We are waiting. Weary of sitting, we get up, our joints creaking like warping wood or old hinges. Damp rusts men as it rusts rifles; more slowly, but deeper. And we begin again, but not in the same way, to wait. In a state of war, one is always waiting. We have become waiting-machines. For the moment it is food we are waiting for. Then it will be the post. But each in its turn. When we have done with dinner we will think about the letters. After that, we shall set ourselves to wait for something else.

Hunger and thirst are urgent instincts which formidably excite the temper of my companions. As the meal gets later they become grumblesome and angry. Their need of food and drink snarls from their lips—"That's eight o'clock. Now, why the hell doesn't it come?"

"Just so, and me that's been pining since noon yesterday," sulks Lamuse, whose eyes are moist with longing, while his cheeks seem to carry great daubs of wine-colored grease-paint.

Discontent grows more acute every minute.

"I'll bet Plumet has poured down his own gullet my wine ration that he's supposed to have, and others with it, and he's lying drunk over there somewhere."

"It's sure and certain"—Marthereau seconds the proposition.

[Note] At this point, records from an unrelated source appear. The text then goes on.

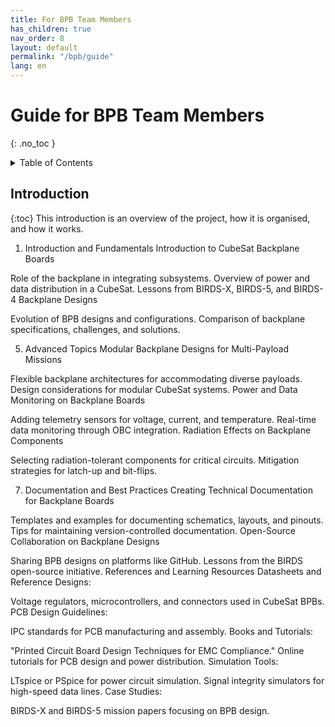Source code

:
 ```yaml
---
title: For BPB Team Members
has_children: true
nav_order: 8
layout: default
permalink: "/bpb/guide"
lang: en
---
```


# Guide for BPB Team Members
{: .no_toc }

<details markdown="block">
<summary>Table of Contents</summary>

- Table of Contents
{:toc}

</details>

## Introduction
{:toc}
This introduction is an overview of the project, how it is organised, and how it works.
1. Introduction and Fundamentals
Introduction to CubeSat Backplane Boards

Role of the backplane in integrating subsystems.
Overview of power and data distribution in a CubeSat.
Lessons from BIRDS-X, BIRDS-5, and BIRDS-4 Backplane Designs

Evolution of BPB designs and configurations.
Comparison of backplane specifications, challenges, and solutions.


5. Advanced Topics
Modular Backplane Designs for Multi-Payload Missions

Flexible backplane architectures for accommodating diverse payloads.
Design considerations for modular CubeSat systems.
Power and Data Monitoring on Backplane Boards

Adding telemetry sensors for voltage, current, and temperature.
Real-time data monitoring through OBC integration.
Radiation Effects on Backplane Components

Selecting radiation-tolerant components for critical circuits.
Mitigation strategies for latch-up and bit-flips.

7. Documentation and Best Practices
Creating Technical Documentation for Backplane Boards

Templates and examples for documenting schematics, layouts, and pinouts.
Tips for maintaining version-controlled documentation.
Open-Source Collaboration on Backplane Designs

Sharing BPB designs on platforms like GitHub.
Lessons from the BIRDS open-source initiative.
References and Learning Resources
Datasheets and Reference Designs:

Voltage regulators, microcontrollers, and connectors used in CubeSat BPBs.
PCB Design Guidelines:

IPC standards for PCB manufacturing and assembly.
Books and Tutorials:

"Printed Circuit Board Design Techniques for EMC Compliance."
Online tutorials for PCB design and power distribution.
Simulation Tools:

LTspice or PSpice for power circuit simulation.
Signal integrity simulators for high-speed data lines.
Case Studies:

BIRDS-X and BIRDS-5 mission papers focusing on BPB design.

"Ah, the rotters, the vermin, these fatigue men!" Tirloir bellows. "An abominable race—all of 'em—mucky-nosed idlers! They roll over each other all day long at the rear, and they'll be damned before they'll be in time. Ah, if I were boss, they should damn quick take our places in the trenches, and they'd have to work for a change. To begin with, I should say, 'Every man in the section will carry grease and soup in turns.' Those who were willing, of course—"

"I'm confident," cries Cocon, "it's that Pepere that's keeping the others back. He does it on purpose, firstly, and then, too, he can't finish plucking himself in the morning, poor lad. He wants ten hours for his flea-hunt, he's so finicking; and if he can't get 'em, monsieur has the pip all day."

"Be damned to him," growls Lamuse. "I'd shift him out of bed if only I was there! I'd wake him up with boot-toe, I'd—"

"I was reckoning, the other day," Cocon went on; "it took him seven hours forty-seven minutes to come from thirty-one dug-out. It should take him five good hours, but no longer."